(Dataset records)
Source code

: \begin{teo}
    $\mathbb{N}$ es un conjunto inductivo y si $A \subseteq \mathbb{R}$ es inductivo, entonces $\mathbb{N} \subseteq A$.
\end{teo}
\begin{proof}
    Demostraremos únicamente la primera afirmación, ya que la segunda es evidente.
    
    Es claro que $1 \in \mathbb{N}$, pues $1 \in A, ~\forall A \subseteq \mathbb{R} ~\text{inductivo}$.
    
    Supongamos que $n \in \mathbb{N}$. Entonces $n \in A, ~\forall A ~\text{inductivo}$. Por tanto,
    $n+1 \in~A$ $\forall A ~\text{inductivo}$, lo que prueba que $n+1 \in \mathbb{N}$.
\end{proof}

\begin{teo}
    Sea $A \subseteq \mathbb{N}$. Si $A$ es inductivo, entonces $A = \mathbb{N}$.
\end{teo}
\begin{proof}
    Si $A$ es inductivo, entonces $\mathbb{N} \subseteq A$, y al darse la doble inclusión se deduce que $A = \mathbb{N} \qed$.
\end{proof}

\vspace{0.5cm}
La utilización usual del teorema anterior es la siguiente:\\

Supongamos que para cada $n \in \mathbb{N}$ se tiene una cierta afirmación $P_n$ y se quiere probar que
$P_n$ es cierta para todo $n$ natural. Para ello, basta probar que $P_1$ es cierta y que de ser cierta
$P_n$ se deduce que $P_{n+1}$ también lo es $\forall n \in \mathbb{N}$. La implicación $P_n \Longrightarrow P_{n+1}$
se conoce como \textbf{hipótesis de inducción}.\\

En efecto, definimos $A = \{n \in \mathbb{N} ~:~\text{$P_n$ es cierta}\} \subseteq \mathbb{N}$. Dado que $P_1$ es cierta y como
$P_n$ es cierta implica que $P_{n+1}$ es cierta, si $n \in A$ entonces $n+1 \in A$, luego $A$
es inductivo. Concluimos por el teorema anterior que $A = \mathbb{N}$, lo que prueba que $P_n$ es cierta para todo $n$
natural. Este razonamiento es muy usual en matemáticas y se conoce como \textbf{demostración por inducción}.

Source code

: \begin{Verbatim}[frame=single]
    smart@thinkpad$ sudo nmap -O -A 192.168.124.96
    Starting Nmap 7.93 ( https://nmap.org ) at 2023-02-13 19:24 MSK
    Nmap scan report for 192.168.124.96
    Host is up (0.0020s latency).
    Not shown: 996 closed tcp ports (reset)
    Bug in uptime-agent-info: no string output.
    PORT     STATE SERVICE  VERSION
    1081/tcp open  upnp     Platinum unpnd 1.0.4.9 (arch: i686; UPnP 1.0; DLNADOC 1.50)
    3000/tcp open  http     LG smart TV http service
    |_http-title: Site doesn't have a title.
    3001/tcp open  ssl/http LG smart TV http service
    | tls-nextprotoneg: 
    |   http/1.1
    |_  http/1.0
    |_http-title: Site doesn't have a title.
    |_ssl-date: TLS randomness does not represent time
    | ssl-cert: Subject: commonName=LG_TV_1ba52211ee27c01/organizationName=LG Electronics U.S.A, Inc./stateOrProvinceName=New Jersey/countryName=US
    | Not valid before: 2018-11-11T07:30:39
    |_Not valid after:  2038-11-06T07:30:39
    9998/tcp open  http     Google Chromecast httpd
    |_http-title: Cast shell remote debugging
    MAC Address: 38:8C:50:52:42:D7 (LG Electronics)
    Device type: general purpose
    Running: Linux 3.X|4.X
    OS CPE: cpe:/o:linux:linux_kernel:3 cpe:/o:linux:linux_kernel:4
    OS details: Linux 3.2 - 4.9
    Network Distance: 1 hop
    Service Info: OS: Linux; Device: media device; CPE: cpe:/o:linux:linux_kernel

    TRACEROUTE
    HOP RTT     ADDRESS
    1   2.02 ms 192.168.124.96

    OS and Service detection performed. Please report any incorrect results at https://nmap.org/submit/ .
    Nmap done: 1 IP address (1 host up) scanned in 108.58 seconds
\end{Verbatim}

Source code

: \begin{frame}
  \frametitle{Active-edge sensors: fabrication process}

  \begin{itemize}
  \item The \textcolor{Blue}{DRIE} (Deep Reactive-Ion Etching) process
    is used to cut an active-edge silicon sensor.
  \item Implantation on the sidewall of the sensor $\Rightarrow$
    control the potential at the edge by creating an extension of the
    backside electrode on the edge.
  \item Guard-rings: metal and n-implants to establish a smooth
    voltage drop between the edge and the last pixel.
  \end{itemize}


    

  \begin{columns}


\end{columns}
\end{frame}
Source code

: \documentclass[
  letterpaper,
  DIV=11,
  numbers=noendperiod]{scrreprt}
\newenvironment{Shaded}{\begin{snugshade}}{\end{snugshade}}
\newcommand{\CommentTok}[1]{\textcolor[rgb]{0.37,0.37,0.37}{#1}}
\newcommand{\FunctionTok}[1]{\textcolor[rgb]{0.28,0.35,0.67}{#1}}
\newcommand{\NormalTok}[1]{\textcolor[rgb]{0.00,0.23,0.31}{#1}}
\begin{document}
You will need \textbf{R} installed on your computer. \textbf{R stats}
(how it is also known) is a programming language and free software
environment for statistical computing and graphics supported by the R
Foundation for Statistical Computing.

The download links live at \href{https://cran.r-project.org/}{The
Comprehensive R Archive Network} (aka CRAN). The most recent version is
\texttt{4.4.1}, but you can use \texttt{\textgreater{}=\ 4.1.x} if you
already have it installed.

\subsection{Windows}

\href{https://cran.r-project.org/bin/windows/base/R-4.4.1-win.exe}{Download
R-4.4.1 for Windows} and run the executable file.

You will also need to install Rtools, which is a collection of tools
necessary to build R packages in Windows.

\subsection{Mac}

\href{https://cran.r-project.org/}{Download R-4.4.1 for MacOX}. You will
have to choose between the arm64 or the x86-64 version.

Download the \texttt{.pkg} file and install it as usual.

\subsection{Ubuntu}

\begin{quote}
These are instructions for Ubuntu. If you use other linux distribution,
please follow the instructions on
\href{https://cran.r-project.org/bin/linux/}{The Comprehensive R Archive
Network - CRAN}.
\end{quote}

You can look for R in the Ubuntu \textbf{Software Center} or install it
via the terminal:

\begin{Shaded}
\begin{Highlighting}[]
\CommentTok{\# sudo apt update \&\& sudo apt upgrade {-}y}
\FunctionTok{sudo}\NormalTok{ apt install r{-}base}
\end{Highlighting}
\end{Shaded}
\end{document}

▸ **What the task asks**: Please make an exact copy of each record.

▸ **Response area**:
Source code

: \begin{teo}
    $\mathbb{N}$ es un conjunto inductivo y si $A \subseteq \mathbb{R}$ es inductivo, entonces $\mathbb{N} \subseteq A$.
\end{teo}
\begin{proof}
    Demostraremos únicamente la primera afirmación, ya que la segunda es evidente.
    
    Es claro que $1 \in \mathbb{N}$, pues $1 \in A, ~\forall A \subseteq \mathbb{R} ~\text{inductivo}$.
    
    Supongamos que $n \in \mathbb{N}$. Entonces $n \in A, ~\forall A ~\text{inductivo}$. Por tanto,
    $n+1 \in~A$ $\forall A ~\text{inductivo}$, lo que prueba que $n+1 \in \mathbb{N}$.
\end{proof}

\begin{teo}
    Sea $A \subseteq \mathbb{N}$. Si $A$ es inductivo, entonces $A = \mathbb{N}$.
\end{teo}
\begin{proof}
    Si $A$ es inductivo, entonces $\mathbb{N} \subseteq A$, y al darse la doble inclusión se deduce que $A = \mathbb{N} \qed$.
\end{proof}

\vspace{0.5cm}
La utilización usual del teorema anterior es la siguiente:\\

Supongamos que para cada $n \in \mathbb{N}$ se tiene una cierta afirmación $P_n$ y se quiere probar que
$P_n$ es cierta para todo $n$ natural. Para ello, basta probar que $P_1$ es cierta y que de ser cierta
$P_n$ se deduce que $P_{n+1}$ también lo es $\forall n \in \mathbb{N}$. La implicación $P_n \Longrightarrow P_{n+1}$
se conoce como \textbf{hipótesis de inducción}.\\

En efecto, definimos $A = \{n \in \mathbb{N} ~:~\text{$P_n$ es cierta}\} \subseteq \mathbb{N}$. Dado que $P_1$ es cierta y como
$P_n$ es cierta implica que $P_{n+1}$ es cierta, si $n \in A$ entonces $n+1 \in A$, luego $A$
es inductivo. Concluimos por el teorema anterior que $A = \mathbb{N}$, lo que prueba que $P_n$ es cierta para todo $n$
natural. Este razonamiento es muy usual en matemáticas y se conoce como \textbf{demostración por inducción}.

Source code

: \begin{Verbatim}[frame=single]
    smart@thinkpad$ sudo nmap -O -A 192.168.124.96
    Starting Nmap 7.93 ( https://nmap.org ) at 2023-02-13 19:24 MSK
    Nmap scan report for 192.168.124.96
    Host is up (0.0020s latency).
    Not shown: 996 closed tcp ports (reset)
    Bug in uptime-agent-info: no string output.
    PORT     STATE SERVICE  VERSION
    1081/tcp open  upnp     Platinum unpnd 1.0.4.9 (arch: i686; UPnP 1.0; DLNADOC 1.50)
    3000/tcp open  http     LG smart TV http service
    |_http-title: Site doesn't have a title.
    3001/tcp open  ssl/http LG smart TV http service
    | tls-nextprotoneg: 
    |   http/1.1
    |_  http/1.0
    |_http-title: Site doesn't have a title.
    |_ssl-date: TLS randomness does not represent time
    | ssl-cert: Subject: commonName=LG_TV_1ba52211ee27c01/organizationName=LG Electronics U.S.A, Inc./stateOrProvinceName=New Jersey/countryName=US
    | Not valid before: 2018-11-11T07:30:39
    |_Not valid after:  2038-11-06T07:30:39
    9998/tcp open  http     Google Chromecast httpd
    |_http-title: Cast shell remote debugging
    MAC Address: 38:8C:50:52:42:D7 (LG Electronics)
    Device type: general purpose
    Running: Linux 3.X|4.X
    OS CPE: cpe:/o:linux:linux_kernel:3 cpe:/o:linux:linux_kernel:4
    OS details: Linux 3.2 - 4.9
    Network Distance: 1 hop
    Service Info: OS: Linux; Device: media device; CPE: cpe:/o:linux:linux_kernel

    TRACEROUTE
    HOP RTT     ADDRESS
    1   2.02 ms 192.168.124.96

    OS and Service detection performed. Please report any incorrect results at https://nmap.org/submit/ .
    Nmap done: 1 IP address (1 host up) scanned in 108.58 seconds
\end{Verbatim}

Source code

: \begin{frame}
  \frametitle{Active-edge sensors: fabrication process}

  \begin{itemize}
  \item The \textcolor{Blue}{DRIE} (Deep Reactive-Ion Etching) process
    is used to cut an active-edge silicon sensor.
  \item Implantation on the sidewall of the sensor $\Rightarrow$
    control the potential at the edge by creating an extension of the
    backside electrode on the edge.
  \item Guard-rings: metal and n-implants to establish a smooth
    voltage drop between the edge and the last pixel.
  \end{itemize}


    

  \begin{columns}


\end{columns}
\end{frame}
Source code

: \documentclass[
  letterpaper,
  DIV=11,
  numbers=noendperiod]{scrreprt}
\newenvironment{Shaded}{\begin{snugshade}}{\end{snugshade}}
\newcommand{\CommentTok}[1]{\textcolor[rgb]{0.37,0.37,0.37}{#1}}
\newcommand{\FunctionTok}[1]{\textcolor[rgb]{0.28,0.35,0.67}{#1}}
\newcommand{\NormalTok}[1]{\textcolor[rgb]{0.00,0.23,0.31}{#1}}
\begin{document}
You will need \textbf{R} installed on your computer. \textbf{R stats}
(how it is also known) is a programming language and free software
environment for statistical computing and graphics supported by the R
Foundation for Statistical Computing.

The download links live at \href{https://cran.r-project.org/}{The
Comprehensive R Archive Network} (aka CRAN). The most recent version is
\texttt{4.4.1}, but you can use \texttt{\textgreater{}=\ 4.1.x} if you
already have it installed.

\subsection{Windows}

\href{https://cran.r-project.org/bin/windows/base/R-4.4.1-win.exe}{Download
R-4.4.1 for Windows} and run the executable file.

You will also need to install Rtools, which is a collection of tools
necessary to build R packages in Windows.

\subsection{Mac}

\href{https://cran.r-project.org/}{Download R-4.4.1 for MacOX}. You will
have to choose between the arm64 or the x86-64 version.

Download the \texttt{.pkg} file and install it as usual.

\subsection{Ubuntu}

\begin{quote}
These are instructions for Ubuntu. If you use other linux distribution,
please follow the instructions on
\href{https://cran.r-project.org/bin/linux/}{The Comprehensive R Archive
Network - CRAN}.
\end{quote}

You can look for R in the Ubuntu \textbf{Software Center} or install it
via the terminal:

\begin{Shaded}
\begin{Highlighting}[]
\CommentTok{\# sudo apt update \&\& sudo apt upgrade {-}y}
\FunctionTok{sudo}\NormalTok{ apt install r{-}base}
\end{Highlighting}
\end{Shaded}
\end{document}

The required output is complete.